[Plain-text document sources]

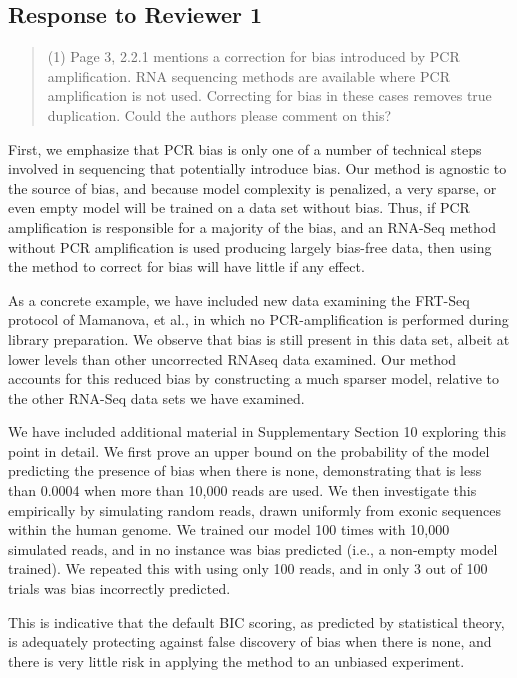 \documentclass{article}
\begin{document}
\subsection*{Response to Reviewer 1}

\begin{quote}
(1) Page 3, 2.2.1 mentions a correction for bias introduced by PCR amplification.
RNA sequencing methods are available where PCR amplification is not used.
Correcting for bias in these cases removes true duplication.  Could the authors
please comment on this?
\end{quote}

First, we emphasize that PCR bias is only one of a number of technical steps
involved in sequencing that potentially introduce bias.  Our method is agnostic
to the source of bias, and because model complexity is penalized, a very sparse,
or even empty model will be trained on a data set without bias.  Thus, if PCR
amplification is responsible for a majority of the bias, and an RNA-Seq method
without PCR amplification is used producing largely bias-free data, then using
the method to correct for bias will have little if any effect.

As a concrete example, we have included new data examining the FRT-Seq protocol
of Mamanova, et al., in which no PCR-amplification is performed during library
preparation. We observe that bias is still present in this data set, albeit at
lower levels than other uncorrected RNAseq data examined.  Our method accounts
for this reduced bias by constructing a much sparser model, relative to the
other RNA-Seq data sets we have examined.

We have included additional material in Supplementary Section 10 exploring this
point in detail. We first prove an upper bound on the probability of the model
predicting the presence of bias when there is none, demonstrating that is less
than 0.0004 when more than 10,000 reads are used. We then investigate this
empirically by simulating random reads, drawn uniformly from exonic sequences
within the human genome.  We trained our model 100 times with 10,000 simulated
reads, and in no instance was bias predicted (i.e., a non-empty model trained).
We repeated this with using only 100 reads, and in only 3 out of 100 trials was
bias incorrectly predicted.

This is indicative that the default BIC scoring, as predicted by statistical
theory, is adequately protecting against false discovery of bias when there is
none, and there is very little risk in applying the method to an unbiased
experiment.
\end{document}
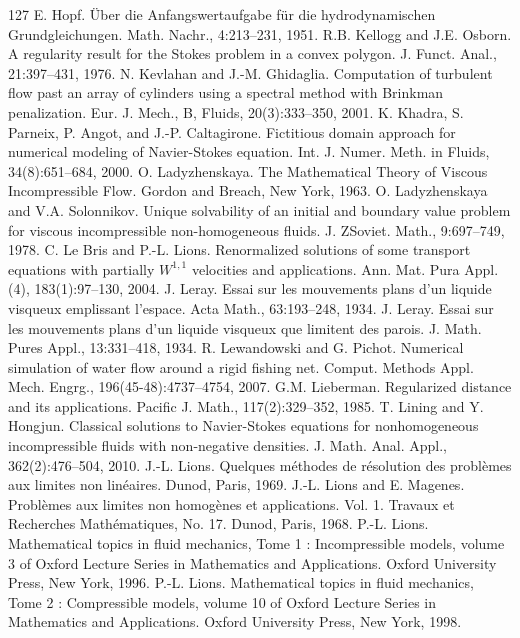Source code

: \begin{thebibliography}{127}
 E. Hopf. Über die Anfangswertaufgabe für die hydrodynamischen Grundgleichungen. Math. Nachr., 4:213–231, 1951.
 R.B. Kellogg and J.E. Osborn. A regularity result for the Stokes problem in a convex polygon. J. Funct. Anal., 21:397–431, 1976.
 N. Kevlahan and J.-M. Ghidaglia. Computation of turbulent flow past an array of cylinders using a spectral method with Brinkman penalization. Eur. J. Mech., B, Fluids, 20(3):333–350, 2001.
 K. Khadra, S. Parneix, P. Angot, and J.-P. Caltagirone. Fictitious domain approach for numerical modeling of Navier-Stokes equation. Int. J. Numer. Meth. in Fluids, 34(8):651–684, 2000.
 O. Ladyzhenskaya. The Mathematical Theory of Viscous Incompressible Flow. Gordon and Breach, New York, 1963.
 O. Ladyzhenskaya and V.A. Solonnikov. Unique solvability of an initial and boundary value problem for viscous incompressible non-homogeneous fluids. J. ZSoviet. Math., 9:697–749, 1978.
 C. Le Bris and P.-L. Lions. Renormalized solutions of some transport equations with partially $W^{1,1}$ velocities and applications. Ann. Mat. Pura Appl. (4), 183(1):97–130, 2004.
 J. Leray. Essai sur les mouvements plans d’un liquide visqueux emplissant l’espace. Acta Math., 63:193–248, 1934.
 J. Leray. Essai sur les mouvements plans d’un liquide visqueux que limitent des parois. J. Math. Pures Appl., 13:331–418, 1934.
 R. Lewandowski and G. Pichot. Numerical simulation of water flow around a rigid fishing net. Comput. Methods Appl. Mech. Engrg., 196(45-48):4737–4754, 2007.
 G.M. Lieberman. Regularized distance and its applications. Pacific J. Math., 117(2):329–352, 1985.
 T. Lining and Y. Hongjun. Classical solutions to Navier-Stokes equations for nonhomogeneous incompressible fluids with non-negative densities. J. Math. Anal. Appl., 362(2):476–504, 2010.
 J.-L. Lions. Quelques méthodes de résolution des problèmes aux limites non linéaires. Dunod, Paris, 1969.
 J.-L. Lions and E. Magenes. Problèmes aux limites non homogènes et applications. Vol. 1. Travaux et Recherches Mathématiques, No. 17. Dunod, Paris, 1968.
 P.-L. Lions. Mathematical topics in fluid mechanics, Tome 1 : Incompressible models, volume 3 of Oxford Lecture Series in Mathematics and Applications. Oxford University Press, New York, 1996.
 P.-L. Lions. Mathematical topics in fluid mechanics, Tome 2 : Compressible models, volume 10 of Oxford Lecture Series in Mathematics and Applications. Oxford University Press, New York, 1998.

\end{thebibliography}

> What the exercise asks:
Begin at the first line of the records. Print every line through the one containing "or even empty" exactly, but skip the pictures.

> Written answer:
 \documentclass{article}
\begin{document}
\subsection*{Response to Reviewer 1}

\begin{quote}
(1) Page 3, 2.2.1 mentions a correction for bias introduced by PCR amplification.
RNA sequencing methods are available where PCR amplification is not used.
Correcting for bias in these cases removes true duplication.  Could the authors
please comment on this?
\end{quote}

First, we emphasize that PCR bias is only one of a number of technical steps
involved in sequencing that potentially introduce bias.  Our method is agnostic
to the source of bias, and because model complexity is penalized, a very sparse,
or even empty model will be trained on a data set without bias.  Thus, if PCR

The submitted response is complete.